Mas há um custo mais pesado do que o de fazer trabalho de pior qualidade para fazer mais trabalho. É o custo de fazer trabalho de que não se gosta. Foi esse custo que o chef do restaurante japonês conseguiu evitar. Conseguiu continuar a fazer sushi, que é o trabalho que ele gosta de fazer. Conseguiu evitar ser gestor de um conjunto de restaurantes, um trabalho que é capaz de ter muito menos piada do que o desafio de fazer sushi do bom.
O que aprendi com a história do chef do restaurante japonês, é mais importante para mim do que o que posso ensinar com a minha história. É fácil chegar à conclusão de que é mais importante fazer melhor do que fazer mais, mas é muito mais difícil chegar à conclusão de que o objetivo na nossa carreira profissional deve ser parar onde fazemos o melhor (e somos mais felizes), do que tentar chegar o mais longe possível.
É difícil, porque quem mede sucesso, o faz pelo crescimento. Segundo este critério, eu estou pior do que estava antes e o chef do restaurante japonês está pior do que podia estar.
No meu caso, até parece que fiquei mais burro com o doutoramento no MIT. Pois fiquei, fiquei tão burro como o chef do restaurante japonês. Percebi que não quero fazer mais, independentemente do custo que isso tenha para a minha carreira. Quero é ser como o chef do restaurante japonês e ser capaz de parar onde me sinto feliz, porque, assim, sou desafiado todos os dias a fazer melhor.

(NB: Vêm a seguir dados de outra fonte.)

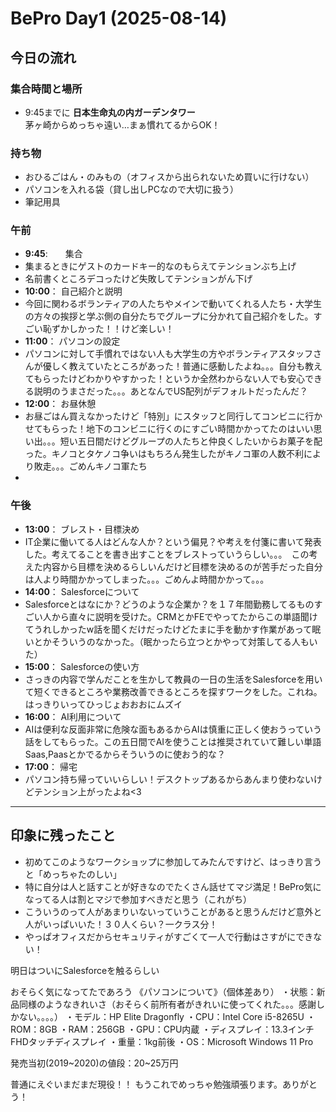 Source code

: # BePro Day1 (2025-08-14)

## 今日の流れ

### 集合時間と場所
- 9:45までに **日本生命丸の内ガーデンタワー**  
  茅ヶ崎からめっちゃ遠い…まぁ慣れてるからOK！

### 持ち物
- おひるごはん・のみもの（オフィスから出られないため買いに行けない）
- パソコンを入れる袋（貸し出しPCなので大切に扱う）
- 筆記用具

### 午前
- **9:45**:　　集合
- 集まるときにゲストのカードキー的なのもらえてテンションぶち上げ
- 名前書くところデコったけど失敗してテンションがん下げ
- **10:00**：  自己紹介と説明
- 今回に関わるボランティアの人たちやメインで動いてくれる人たち・大学生の方々の挨拶と学ぶ側の自分たちでグループに分かれて自己紹介をした。すごい恥ずかしかった！！けど楽しい！
- **11:00**：  パソコンの設定
- パソコンに対して手慣れではない人も大学生の方やボランティアスタッフさんが優しく教えていたところがあった！普通に感動したよね。。。自分も教えてもらったけどわかりやすかった！というか全然わからない人でも安心できる説明のうまさだった。。。あとなんでUS配列がデフォルトだったんだ？
- **12:00**：  お昼休憩
- お昼ごはん買えなかったけど「特別」にスタッフと同行してコンビニに行かせてもらった！地下のコンビニに行くのにすごい時間かかってたのはいい思い出。。。短い五日間だけどグループの人たちと仲良くしたいからお菓子を配った。キノコとタケノコ争いはもちろん発生したがキノコ軍の人数不利により敗走。。。ごめんキノコ軍たち
- 
### 午後
- **13:00**：  ブレスト・目標決め
- IT企業に働いてる人はどんな人か？という偏見？や考えを付箋に書いて発表した。考えてることを書き出すことをブレストっていうらしい。。。　この考えた内容から目標を決めるらしいんだけど目標を決めるのが苦手だった自分は人より時間かかってしまった。。。ごめんよ時間かかって。。。
- **14:00**：  Salesforceについて
- Salesforceとはなにか？どうのような企業か？を１７年間勤務してるものすごい人から直々に説明を受けた。CRMとかFEでやってたからこの単語聞けてうれしかったw話を聞くだけだったけどたまに手を動かす作業があって眠いとかそういうのなかった。（眠かったら立つとかやって対策してる人もいた）
- **15:00**：  Salesforceの使い方
- さっきの内容で学んだことを生かして教員の一日の生活をSalesforceを用いて短くできるところや業務改善できるところを探すワークをした。これね。はっきりいってひっじょおおおにムズイ
- **16:00**：  AI利用について
- AIは便利な反面非常に危険な面もあるからAIは慎重に正しく使おうっていう話をしてもらった。この五日間でAIを使うことは推奨されていて難しい単語Saas,Paasとかでるからそういうのに使おう的な？
- **17:00**：  帰宅
- パソコン持ち帰っていいらしい！デスクトップあるからあんまり使わないけどテンション上がったよね<3

---

## 印象に残ったこと
- 初めてこのようなワークショップに参加してみたんですけど、はっきり言うと「めっちゃたのしい」
- 特に自分は人と話すことが好きなのでたくさん話せてマジ満足！BePro気になってる人は割とマジで参加すべきだと思う（これがち）
- こういうのって人があまりいないっていうことがあると思うんだけど意外と人がいっぱいいた！３０人くらい？一クラス分！
- やっぱオフィスだからセキュリティがすごくて一人で行動はさすがにできない！

明日はついにSalesforceを触るらしい

おそらく気になってたであろう
《パソコンについて》（個体差あり）
・状態：新品同様のようなきれいさ（おそらく前所有者がきれいに使ってくれた。。。感謝しかない。。。。）
・モデル：HP Elite Dragonfly
・CPU：Intel Core i5-8265U
・ROM：8GB
・RAM：256GB
・GPU：CPU内蔵
・ディスプレイ：13.3インチFHDタッチディスプレイ
・重量：1kg前後
・OS：Microsoft Windows 11 Pro

発売当初(2019~2020)の値段：20~25万円

普通にえぐいまだまだ現役！！
もうこれでめっちゃ勉強頑張ります。ありがとう！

João Vieira da Cunha é Diretor do Instituto de Investigação e Escola Doutoral da Universidade Europeia de Lisboa e professor visitante na Universidade de Ashrus, na Dinamarca. É doutorado em Gestão pela Sloan School of Management do MIT e Mestre em Comportamento Organizacional pelo ISPA. A sua investigação procura descobrir como é que as empresas podem tirar partido da desobediência dos gestores e dos colaboradores. Tem sido publicado nas principais revistas científicas internacionais na área da gestão e colabora regularmente na imprensa. A sua investigação tem ganho vários prémios internacionais de organizações, como a Academy of Management e a System Dynamics Society. Os seus clientes de consultadoria e formação de executivos incluem o Banco de Portugal, o Ministério da Saúde, a Novabase e o Barclays Bank.